Everything here is declarative, so rollback is clean. To revert a bad EE, simply repoint the template at the previous tag — no rebuild, no downtime:

# Roll a template back to a known-good EE in seconds
awx execution_environments create --name "awx-ee-aws-0.9.0" \
  --image "ghcr.io/kloudvin/awx-ee-aws:0.9.0" --credential "ghcr-pull" --organization "Default"
awx job_templates modify "$JT_ID" --execution_environment "awx-ee-aws-0.9.0"

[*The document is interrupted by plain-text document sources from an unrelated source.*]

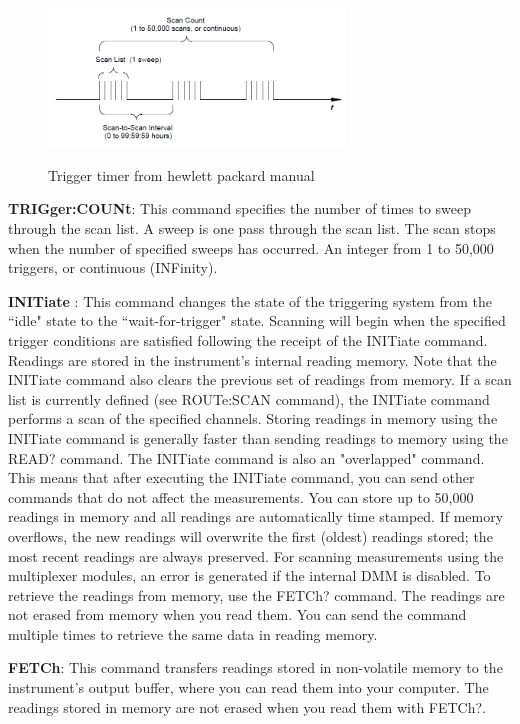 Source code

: \documentclass[a4paper]{article}
\begin{document}
\begin{figure}[h!]
	\centering
	\includegraphics[width=0.7\textwidth]{trigger_timer2.png}
	\label{fig:trigger_timer2}
	\caption{Trigger timer from hewlett packard manual}
\end{figure}



\textbf{TRIGger:COUNt}: This command specifies the number of times to sweep through the scan list. A sweep is one pass through the scan list. The scan stops when the number of specified sweeps has occurred. An integer from 1 to 50,000 triggers, or continuous (INFinity).

\textbf{INITiate} : This command changes the state of the triggering system from the ``idle" state to the ``wait-for-trigger" state. Scanning will begin when the specified trigger conditions are satisfied following the receipt of the INITiate command. Readings are stored in the instrument's internal reading memory. Note that the INITiate command also clears the previous set of readings from memory.
If a scan list is currently defined (see ROUTe:SCAN command), the INITiate command performs a scan of the specified channels.
Storing readings in memory using the INITiate command is generally faster than sending readings to memory using the READ? command. The INITiate command is also an "overlapped" command. This means that after executing the INITiate command, you can send other commands that do not affect the measurements.
You can store up to 50,000 readings in memory and all readings are automatically time stamped. If memory overflows, the new readings will overwrite the first (oldest) readings stored; the most recent readings are always preserved.
For scanning measurements using the multiplexer modules, an
error is generated if the internal DMM is disabled.
To retrieve the readings from memory, use the FETCh? command.
The readings are not erased from memory when you read them.
You can send the command multiple times to retrieve the same
data in reading memory.

\textbf{FETCh}: This command transfers readings stored in non-volatile memory to the instrument's output buffer, where you can read them into your computer. The readings stored in memory are not erased when you read them with FETCh?.
\end{document}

To tear down the whole platform (data included), delete the CR and the namespace — the Operator deprovisions the pods and PVCs it created:

kubectl -n awx delete awx awx           # removes web/task/postgres pods
helm -n awx uninstall awx-operator      # removes the operator
kubectl delete namespace awx            # removes PVCs, secrets, the lot

Before deleting the namespace, take a database backup if you want history: the Operator supports an AWXBackup custom resource that snapshots PostgreSQL to a PVC, which restores into a fresh instance via AWXRestore.

Common pitfalls

Putting collections in the playbook repo instead of the EE. If a playbook needs amazon.aws, bake it into the EE image, not a collections/ folder in Git. Mixing the two means the runtime is no longer reproducible — the whole reason you left the jumpbox.
Tagging EE images latest. A floating tag with --pull always means a rebuild silently changes what every template runs. Pin a semantic version and pull missing.
Storing secrets in AWX credentials directly. It works, and it recreates the secret-sprawl problem. Always link sensitive fields to the Vault lookup so they resolve at launch and never persist.
Forgetting scm_update_on_launch. Without it (and without the GitHub Actions sync), templates run a stale clone and engineers waste an hour debugging a “fixed” bug that never deployed.
EE base image / ansible-core mismatch. Pin ansible-core in execution-environment.yml explicitly; relying on whatever the base ships will drift on the next base rebuild.
No resource limits on automation pods. A runaway playbook can starve the node. Set AWX_CONTAINER_GROUP pod-spec limits or a dedicated container group for heavy jobs.

Security notes

Authenticate humans through Okta or Microsoft Entra ID over SAML/OIDC (Settings → Authentication) so AWX login uses corporate identity, MFA, and conditional access — never local AWX accounts for engineers. Scope RBAC tightly: operators get Execute on a workflow and nothing else; only platform engineers hold Admin on projects and EEs. Source every machine and cloud secret from HashiCorp Vault as shown, preferring Vault-signed SSH certificates over long-lived keys so access expires on its own. Run CrowdStrike Falcon sensors on the cluster nodes for runtime threat detection on the automation pods (they execute arbitrary playbooks, so they are a real attack surface), and feed detections to the SOC. Use Wiz / Wiz Code to scan the EE images in the registry for CVEs and IaC misconfigurations before they are promoted, and to flag posture drift on the AWX namespace. Open a ServiceNow change record from the approval node for any production-impacting template so there is an audit trail tying a run to an approved change.

Cost notes

AWX itself is open source — the cost is the cluster it runs on, and it is modest: a 3-node pilot fits comfortably, and the task/web tiers idle cheaply because automation pods are ephemeral — they exist only for the seconds or minutes a job runs and are reaped after, so you pay for compute only while playbooks execute. Right-size with the web_resource_requirements / task_resource_requirements in the CR rather than over-provisioning. Keep EE images lean (every extra collection inflates the image and the pull time on every cold node) and prune old tags from the registry on a schedule. Pipe AWX metrics to Dynatrace or Datadog to watch job duration and pod churn — a template whose runtime creeps from two minutes to twenty is both a reliability and a cost signal — and use that data to move long-running jobs to a dedicated container group sized for them, instead of inflating the default tier for everyone.